Did she bring her child along to the stag do? Grin

Sorry. Just referencing the current hen do thread!

Restlessandwild · 06/08/2017 20:46

@MartinJD that, of course, could be the case. I guess she must've just not really liked my company all these years. Then why the heck accept the wedding invite? What kind of a friend would that make her?

OP posts:
Mumof56 · 06/08/2017 20:46

YANBU

Unbelievable that she turned up at the stag party.

DoJo · 06/08/2017 20:47

perhaps she finds the idea of spending the evening with you or your friends not as interesting as spending it with the "lads".

Maybe so, but she wasn't invited out with the lads, so turning up there was rude.

Either way the fact that your are now considering "dis-inviting" her from your wedding is infantile

If, as you surmise, my friend didn't enjoy spending time in my company and preferred to gatecrash events at which they were clearly not going to be welcome, I wouldn't want them coming to my wedding either. I don't think that's childish - I wouldn't particularly want to play host to anyone who didn't actually like me under any circumstances.

Nearly10to9 · 06/08/2017 20:47

She made excuses (kids, etc) reg my hen

well i'd want to know what happened then? was your hen a 'need to book'?

JellyBellies · 06/08/2017 20:47

YANBU.,
MJD - child like? I would be pretty hurt of that happened to me. As would a lot of other people. Nothing child like about it.

BarryTheKestrel · 06/08/2017 20:47

I'd be furious frankly. Says it all about what she thinks of you and your friendship. She won't make the effort for your hen but will go and keep tabs on her other half on the stag.

My hen and DHs stag were on different weekends. On the night of the stag me and some friends had a girls night in, wine, chick flick, etc. I went home around midnight as I had work the next day, they all went into town and joined the stag party. I was fuming then and they hadn't even ditched me.

I'd talk to her, she what the hell she is playing at and what her excuses are before disinviting, but I'd seriously consider it.

AnyFucker · 06/08/2017 20:47

The only one not a wife or a stripper ? Hmm

EngagedWithALeaf · 06/08/2017 20:48

@Restless she sounds batshit.

Could we all start signing off like Martin?!

Best
E.W.A Leaf

friedegs · 06/08/2017 20:48

This is why I loathe hen nights.

Roomster101 · 06/08/2017 20:50

I don't blame you for being annoyed. She wasn't invited to the stag do so it was pretty rude of her to turn up especially considering this meant you knew she was lying about why she couldn't attend your hen do. I suspect that she intended to go to the stag do all along because she doesn't trust her DH.

troodiedoo · 06/08/2017 20:51

Maybe she had to boob her husband to sleep?

Seriously who does that? In the bin with her.
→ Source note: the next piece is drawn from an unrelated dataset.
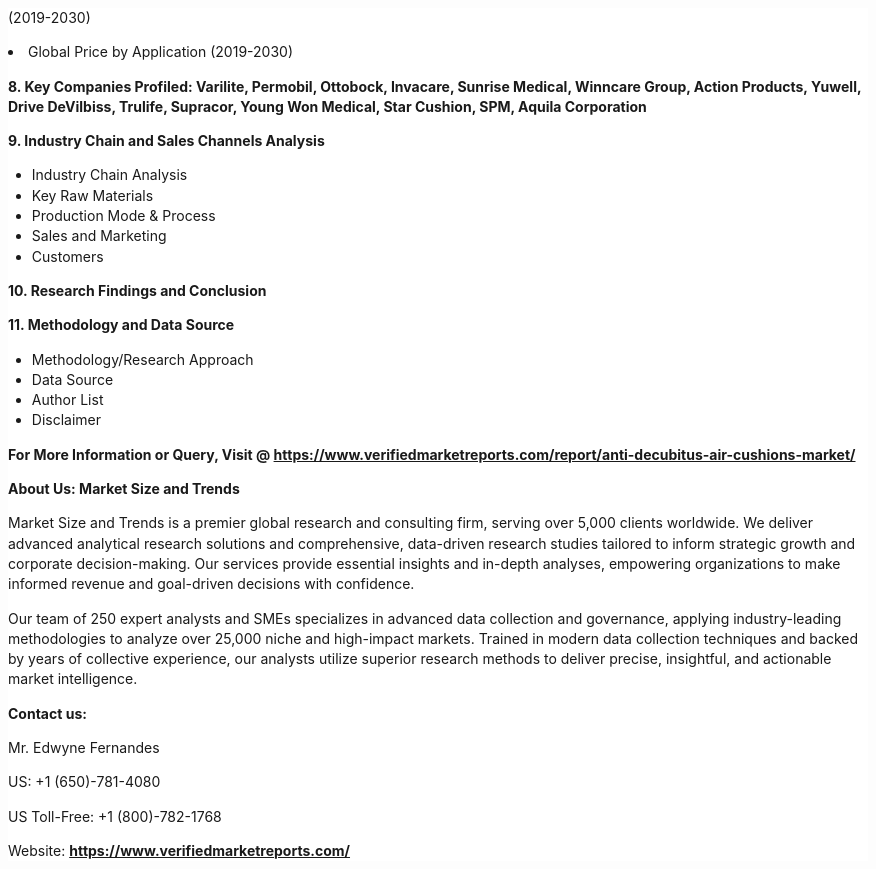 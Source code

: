 (2019-2030)</li><li>Global Price by Application (2019-2030)</li></ul><p><strong>8. Key Companies Profiled: Varilite, Permobil, Ottobock, Invacare, Sunrise Medical, Winncare Group, Action Products, Yuwell, Drive DeVilbiss, Trulife, Supracor, Young Won Medical, Star Cushion, SPM, Aquila Corporation</strong></p><p><strong>9. Industry Chain and Sales Channels Analysis</strong></p><ul><li>Industry Chain Analysis</li><li>Key Raw Materials</li><li>Production Mode &amp; Process</li><li>Sales and Marketing</li><li>Customers</li></ul><p><strong>10. Research Findings and Conclusion</strong></p><p><strong>11. Methodology and Data Source</strong></p><ul><li>Methodology/Research Approach</li><li>Data Source</li><li>Author List</li><li>Disclaimer</li></ul></p><p><strong>For More Information or Query, Visit @ <a href="https://www.verifiedmarketreports.com/report/anti-decubitus-air-cushions-market/">https://www.verifiedmarketreports.com/report/anti-decubitus-air-cushions-market/</a></strong></p><p><strong>About Us: Market Size and Trends</strong></p><p>Market Size and Trends is a premier global research and consulting firm, serving over 5,000 clients worldwide. We deliver advanced analytical research solutions and comprehensive, data-driven research studies tailored to inform strategic growth and corporate decision-making. Our services provide essential insights and in-depth analyses, empowering organizations to make informed revenue and goal-driven decisions with confidence.</p><p>Our team of 250 expert analysts and SMEs specializes in advanced data collection and governance, applying industry-leading methodologies to analyze over 25,000 niche and high-impact markets. Trained in modern data collection techniques and backed by years of collective experience, our analysts utilize superior research methods to deliver precise, insightful, and actionable market intelligence.</p><p><strong>Contact us:</strong></p><p>Mr. Edwyne Fernandes</p><p>US: +1 (650)-781-4080</p><p>US Toll-Free: +1 (800)-782-1768</p><p>Website: <strong><a href="https://www.verifiedmarketreports.com/">https://www.verifiedmarketreports.com/</a></strong></p>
RiverTam · 06/08/2017 20:51

Yes, I'd disinvite them.

Though I'd also be having second thoughts about marrying a man who goes to a strip club for his stag night.

Mumof56 · 06/08/2017 20:51

You htb should take comfort in the fact they didn't bring the children

HappyCamperZZZ · 06/08/2017 20:52

Anyfucker.... I wondered about that comment too. OP - ???